Olha, vou te
contar uma coisa aos meus leitores mais jovens: na juventude a gente também aprontava, viu? Só que do nosso
jeito! Sem esse monte de exagero moderno, mas com uma criatividade que,
sinceramente, dava conta do recado! Tudo que a gurizada faz hoje, a gente já
fazia lá atrás, só que com menos tecnologia e mais coragem na cara!
Eu lembro dos
bailinhos como se fosse ontem! A gente ia arrumado, cabelo no lugar, perfume
caprichado e uma missão bem clara: dançar grudado e, se o universo ajudasse,
roubar um beijo no final da noite!

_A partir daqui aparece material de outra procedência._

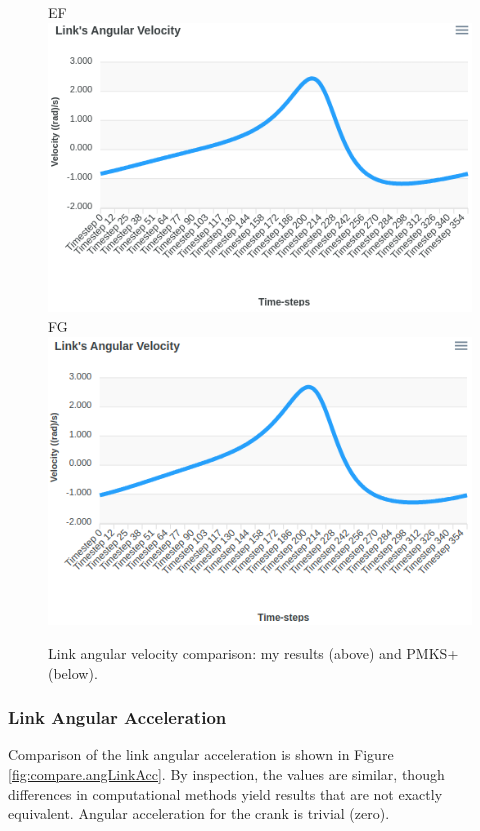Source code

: \documentclass[12pt]{article}
\newcommand\hs{\hspace{1cm}}
\begin{document}
\begin{figure}[ht]
  EF \includegraphics[scale=0.35]{../pmks-plots/angLinkVel/angLinkVelEF.png}%
  \hs FG \includegraphics[scale=0.35]{../pmks-plots/angLinkVel/angLinkVelFG.png}%
  \caption{\label{fig:compare.angLinkVel}Link angular velocity comparison: my results (above) and PMKS+ (below).}
\end{figure}

\subsubsection{Link Angular Acceleration}%
\label{res.compare.angLinkAcc}

Comparison of the link angular acceleration is shown in Figure \ref{fig:compare.angLinkAcc}. By inspection, the values are similar, though differences in computational methods yield results that are not exactly equivalent. Angular acceleration for the crank is trivial (zero).
\end{document}

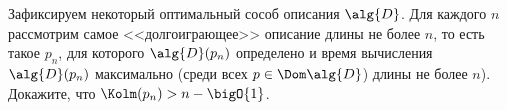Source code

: Зафиксируем некоторый оптимальный сособ описания $\alg{D}$. Для каждого $n$ рассмотрим самое
<<долгоиграющее>> описание длины не более $n$, то есть такое $p_n$, для которого $\alg{D}(p_n)$
определено и время вычисления $\alg{D}(p_n)$ максимально (среди всех $p \in \Dom\alg{D}$) длины не более
$n$). Докажите, что $\Kolm(p_n) > n - \bigO{1}$.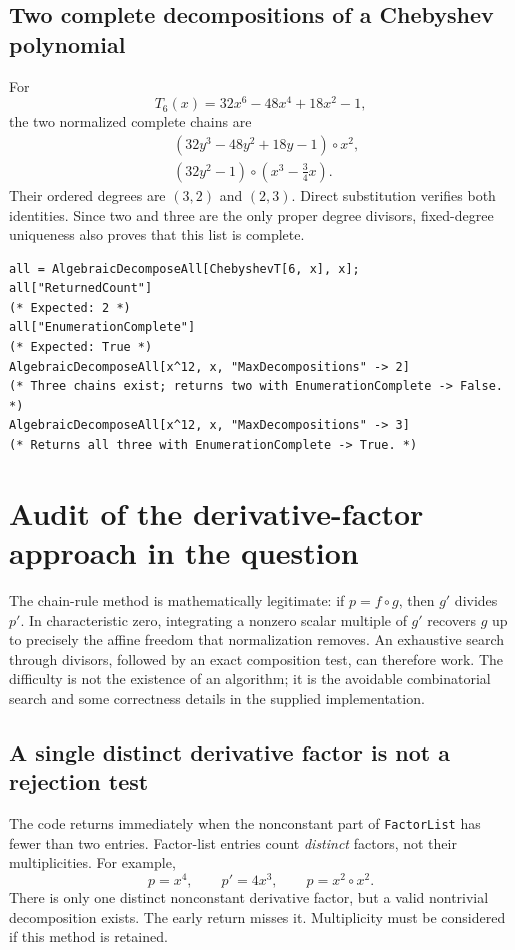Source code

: \documentclass[11pt,letterpaper]{article}
\theoremstyle{definition}
\theoremstyle{remark}
\newcommand{\wt}[1]{\texttt{#1}}
\begin{document}
\subsection{Two complete decompositions of a Chebyshev polynomial}
For
\[
 T_6(x)=32x^6-48x^4+18x^2-1,
\]
the two normalized complete chains are
\begin{align*}
 &(32y^3-48y^2+18y-1)\circ x^2,\\
 &(32y^2-1)\circ\left(x^3-\frac34x\right).
\end{align*}
Their ordered degrees are $(3,2)$ and $(2,3)$. Direct substitution
verifies both identities. Since two and three are the only proper degree
divisors, fixed-degree uniqueness also proves that this list is complete.

\begin{lstlisting}
all = AlgebraicDecomposeAll[ChebyshevT[6, x], x];
all["ReturnedCount"]
(* Expected: 2 *)
all["EnumerationComplete"]
(* Expected: True *)
AlgebraicDecomposeAll[x^12, x, "MaxDecompositions" -> 2]
(* Three chains exist; returns two with EnumerationComplete -> False. *)
AlgebraicDecomposeAll[x^12, x, "MaxDecompositions" -> 3]
(* Returns all three with EnumerationComplete -> True. *)
\end{lstlisting}

\section{Audit of the derivative-factor approach in the question}
\label{sec:audit}
The chain-rule method is mathematically legitimate: if $p=f\circ g$,
then $g'$ divides $p'$. In characteristic zero, integrating a nonzero
scalar multiple of $g'$ recovers $g$ up to precisely the affine freedom
that normalization removes. An exhaustive search through divisors,
followed by an exact composition test, can therefore work. The difficulty
is not the existence of an algorithm; it is the avoidable combinatorial
search and some correctness details in the supplied implementation.

\subsection{A single distinct derivative factor is not a rejection test}
The code returns immediately when the nonconstant part of \wt{FactorList}
has fewer than two entries. Factor-list entries count \emph{distinct}
factors, not their multiplicities. For example,
\[
 p=x^4,
 \qquad p'=4x^3,
 \qquad p=x^2\circ x^2.
\]
There is only one distinct nonconstant derivative factor, but a valid
nontrivial decomposition exists. The early return misses it. Multiplicity
must be considered if this method is retained.
\end{document}
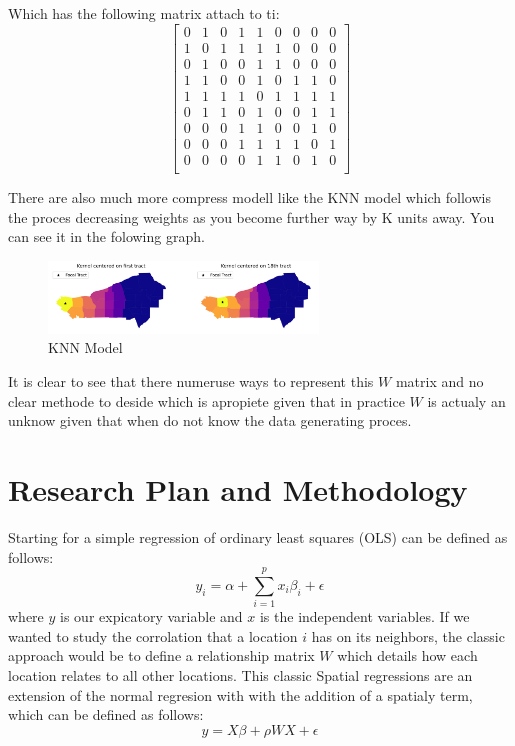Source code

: \documentclass{article}
\begin{document}
Which has the following matrix attach to ti:
\[
	\begin{bmatrix}
		0 & 1 & 0 & 1 & 1 & 0 & 0 & 0 & 0 \\
		1 & 0 & 1 & 1 & 1 & 1 & 0 & 0 & 0 \\
		0 & 1 & 0 & 0 & 1 & 1 & 0 & 0 & 0 \\
		1 & 1 & 0 & 0 & 1 & 0 & 1 & 1 & 0 \\
		1 & 1 & 1 & 1 & 0 & 1 & 1 & 1 & 1 \\
		0 & 1 & 1 & 0 & 1 & 0 & 0 & 1 & 1 \\
		0 & 0 & 0 & 1 & 1 & 0 & 0 & 1 & 0 \\
		0 & 0 & 0 & 1 & 1 & 1 & 1 & 0 & 1 \\
		0 & 0 & 0 & 0 & 1 & 1 & 0 & 1 & 0 \\
	\end{bmatrix}
\]


There are also much more compress modell like the KNN model which followis the proces decreasing weights
as you become further way by K units away. You can see it in the folowing graph.

\begin{figure}[H]
	\centering
	\includegraphics[width=0.64\textwidth]{assets/kmodel.png}
	\caption{KNN Model}
\end{figure}

It is clear to see that there numeruse ways to represent this $W$ matrix and no clear methode to deside which is apropiete
given that in practice $W$ is actualy an unknow given that when do not know the data generating proces.

\section{Research Plan and Methodology}

Starting for a simple regression of ordinary least squares (OLS) can be defined as follows:
\begin{equation}
	y_i = \alpha + \sum^p_{i=1} x_i \beta_i + \epsilon
	\label{eq:OLS}
\end{equation}
where $y$ is our expicatory variable and $x$ is the independent variables. If we wanted to study the corrolation that a location $i$ has on its neighbors, the classic approach would be
to define a relationship matrix $W$ which details how each location relates to all other locations. This classic Spatial regressions are an extension of the normal regresion with with
the addition of a spatialy term, which can be defined as follows:
\begin{equation}
	y = X \beta + \rho W X + \epsilon
	\label{eq:SDM}
\end{equation}
\end{document}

Era tudo mais inocente ou pelo menos a gente
fingia muito bem!
Você aparecia toda
produzida, vestido rodado, cheia de charme, e eu ali, tentando pagar de
confiante, mas por dentro fazendo mil cálculos pra chegar perto sem levar um
fora histórico! E quando a música era lenta, meu amigo, era ali que o
coração acelerava mais que qualquer batida da banda!
No fim da noite,
vinha o grande momento e o carro do pai já estava praticamente escalado pra
missão final: te levar até em casa! E ali, na frente do portão, com aquele
silêncio suspeito e o medo clássico do pai acordar, acontecia o verdadeiro
teste de coragem! Um beijo, um abraço, mão na mão e uma despedida que valia
mais do que qualquer festa inteira!
A verdade é que
era tudo mais simples, mas ao mesmo tempo mais cheio de expectativa. A gente
não tinha pressa de viver tudo de uma vez! Cada pequeno avanço já parecia uma
vitória! E talvez seja por isso que essas lembranças ainda têm esse gosto bom
de saudade.
Hoje eu olho pra
trás e dou risada! A gente achava que estava arrasando, cheio de estratégia,
quando na verdade só estava tentando entender esse tal de gostar de alguém! E,
no fundo, era exatamente isso que fazia tudo ser tão divertido!